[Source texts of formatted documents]
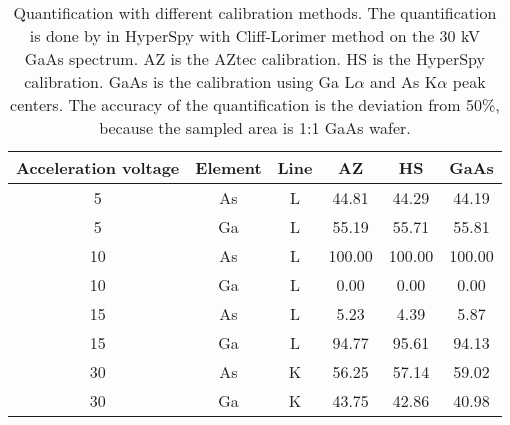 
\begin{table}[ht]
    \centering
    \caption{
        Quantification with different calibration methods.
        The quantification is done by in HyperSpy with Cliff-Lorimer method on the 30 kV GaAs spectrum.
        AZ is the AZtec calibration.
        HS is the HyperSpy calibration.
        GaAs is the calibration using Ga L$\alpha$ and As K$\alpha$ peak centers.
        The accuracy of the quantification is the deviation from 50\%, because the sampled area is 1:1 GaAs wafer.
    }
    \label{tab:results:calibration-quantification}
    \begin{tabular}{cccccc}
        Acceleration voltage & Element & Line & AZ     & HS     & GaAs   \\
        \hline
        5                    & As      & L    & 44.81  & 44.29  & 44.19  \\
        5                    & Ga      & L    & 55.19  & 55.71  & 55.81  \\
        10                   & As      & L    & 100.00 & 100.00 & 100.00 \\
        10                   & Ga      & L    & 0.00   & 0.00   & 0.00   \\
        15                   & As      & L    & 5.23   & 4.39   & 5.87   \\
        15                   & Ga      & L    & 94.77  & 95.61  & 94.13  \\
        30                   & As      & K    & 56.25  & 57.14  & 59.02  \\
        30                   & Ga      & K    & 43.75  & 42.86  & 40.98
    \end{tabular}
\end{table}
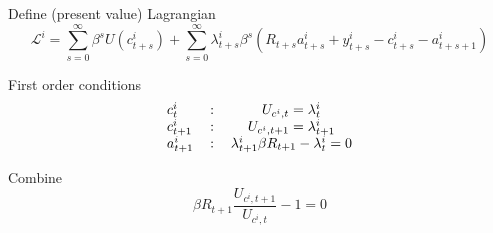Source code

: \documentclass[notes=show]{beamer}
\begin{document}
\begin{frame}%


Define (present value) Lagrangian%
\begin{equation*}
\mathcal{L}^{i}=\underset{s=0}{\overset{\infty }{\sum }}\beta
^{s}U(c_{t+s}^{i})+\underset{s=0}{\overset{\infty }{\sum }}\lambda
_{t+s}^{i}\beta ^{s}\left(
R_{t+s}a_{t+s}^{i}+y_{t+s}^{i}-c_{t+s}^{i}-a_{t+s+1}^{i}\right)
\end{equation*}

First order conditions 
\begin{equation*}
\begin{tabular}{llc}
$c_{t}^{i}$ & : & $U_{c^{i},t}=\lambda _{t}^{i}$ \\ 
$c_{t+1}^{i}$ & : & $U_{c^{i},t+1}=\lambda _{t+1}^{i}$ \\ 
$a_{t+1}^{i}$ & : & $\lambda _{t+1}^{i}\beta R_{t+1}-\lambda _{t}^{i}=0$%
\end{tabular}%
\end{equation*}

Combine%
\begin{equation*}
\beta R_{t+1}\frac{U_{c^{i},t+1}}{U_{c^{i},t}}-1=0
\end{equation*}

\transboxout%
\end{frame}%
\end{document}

---

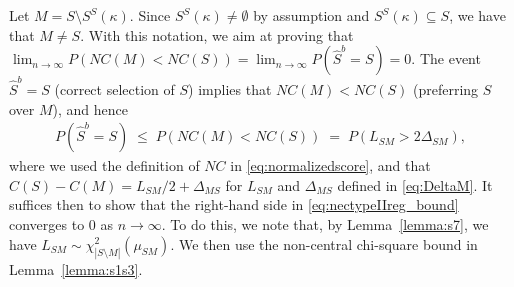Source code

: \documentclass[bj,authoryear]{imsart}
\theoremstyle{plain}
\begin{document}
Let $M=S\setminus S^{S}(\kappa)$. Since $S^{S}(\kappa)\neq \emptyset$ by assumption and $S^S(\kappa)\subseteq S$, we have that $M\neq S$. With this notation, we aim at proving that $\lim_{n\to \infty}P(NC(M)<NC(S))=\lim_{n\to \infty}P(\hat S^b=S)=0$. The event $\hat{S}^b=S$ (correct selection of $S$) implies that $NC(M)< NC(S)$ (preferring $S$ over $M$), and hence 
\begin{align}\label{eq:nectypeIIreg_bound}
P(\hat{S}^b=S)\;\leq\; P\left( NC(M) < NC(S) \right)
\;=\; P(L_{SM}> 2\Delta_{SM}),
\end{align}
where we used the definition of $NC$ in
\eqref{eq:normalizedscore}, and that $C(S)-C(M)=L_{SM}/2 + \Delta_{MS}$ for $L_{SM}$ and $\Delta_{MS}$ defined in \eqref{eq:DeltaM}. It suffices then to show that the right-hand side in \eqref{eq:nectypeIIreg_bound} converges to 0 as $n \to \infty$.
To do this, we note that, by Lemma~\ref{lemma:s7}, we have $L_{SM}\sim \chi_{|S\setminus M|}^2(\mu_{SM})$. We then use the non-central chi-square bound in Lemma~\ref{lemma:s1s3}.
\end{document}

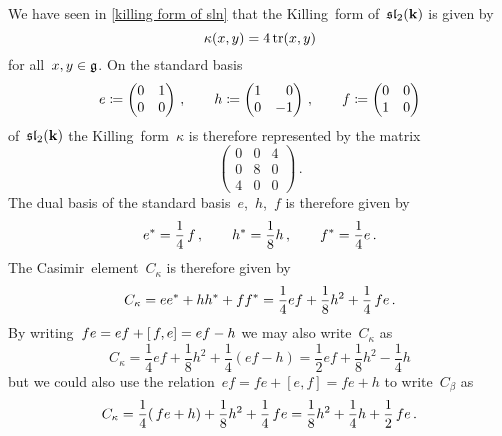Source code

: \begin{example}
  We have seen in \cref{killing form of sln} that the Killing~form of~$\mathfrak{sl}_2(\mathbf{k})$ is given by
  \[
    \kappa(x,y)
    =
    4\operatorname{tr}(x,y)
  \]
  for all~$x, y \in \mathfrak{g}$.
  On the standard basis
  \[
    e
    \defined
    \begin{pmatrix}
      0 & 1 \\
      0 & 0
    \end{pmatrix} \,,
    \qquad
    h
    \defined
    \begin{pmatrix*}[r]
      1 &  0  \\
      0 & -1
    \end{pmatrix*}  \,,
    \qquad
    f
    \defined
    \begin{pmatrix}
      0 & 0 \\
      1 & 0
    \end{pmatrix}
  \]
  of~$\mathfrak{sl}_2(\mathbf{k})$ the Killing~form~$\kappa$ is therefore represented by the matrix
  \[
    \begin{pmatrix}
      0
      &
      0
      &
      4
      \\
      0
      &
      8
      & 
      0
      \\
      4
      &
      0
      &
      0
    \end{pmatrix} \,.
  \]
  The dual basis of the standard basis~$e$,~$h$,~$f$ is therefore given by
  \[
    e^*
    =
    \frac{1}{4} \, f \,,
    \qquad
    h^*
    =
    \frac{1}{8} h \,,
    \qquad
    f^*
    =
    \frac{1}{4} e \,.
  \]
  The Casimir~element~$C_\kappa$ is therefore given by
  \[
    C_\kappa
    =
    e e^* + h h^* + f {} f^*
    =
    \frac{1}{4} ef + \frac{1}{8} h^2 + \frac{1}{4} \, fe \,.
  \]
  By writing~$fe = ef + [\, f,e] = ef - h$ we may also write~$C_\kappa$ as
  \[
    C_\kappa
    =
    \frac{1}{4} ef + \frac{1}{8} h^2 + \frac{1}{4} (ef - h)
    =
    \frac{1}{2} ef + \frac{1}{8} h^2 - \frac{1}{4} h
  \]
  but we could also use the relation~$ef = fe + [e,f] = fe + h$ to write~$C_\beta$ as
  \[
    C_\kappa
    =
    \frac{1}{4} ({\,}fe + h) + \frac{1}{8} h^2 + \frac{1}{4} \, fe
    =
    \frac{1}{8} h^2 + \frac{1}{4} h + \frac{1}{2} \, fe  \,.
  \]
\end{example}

• [What you will do]
Across the entries above, find the lines with the string "HyperSpy" and copy them.

• [Answer section]
        The quantification is done by in HyperSpy with Cliff-Lorimer method on the 30 kV GaAs spectrum.
        HS is the HyperSpy calibration.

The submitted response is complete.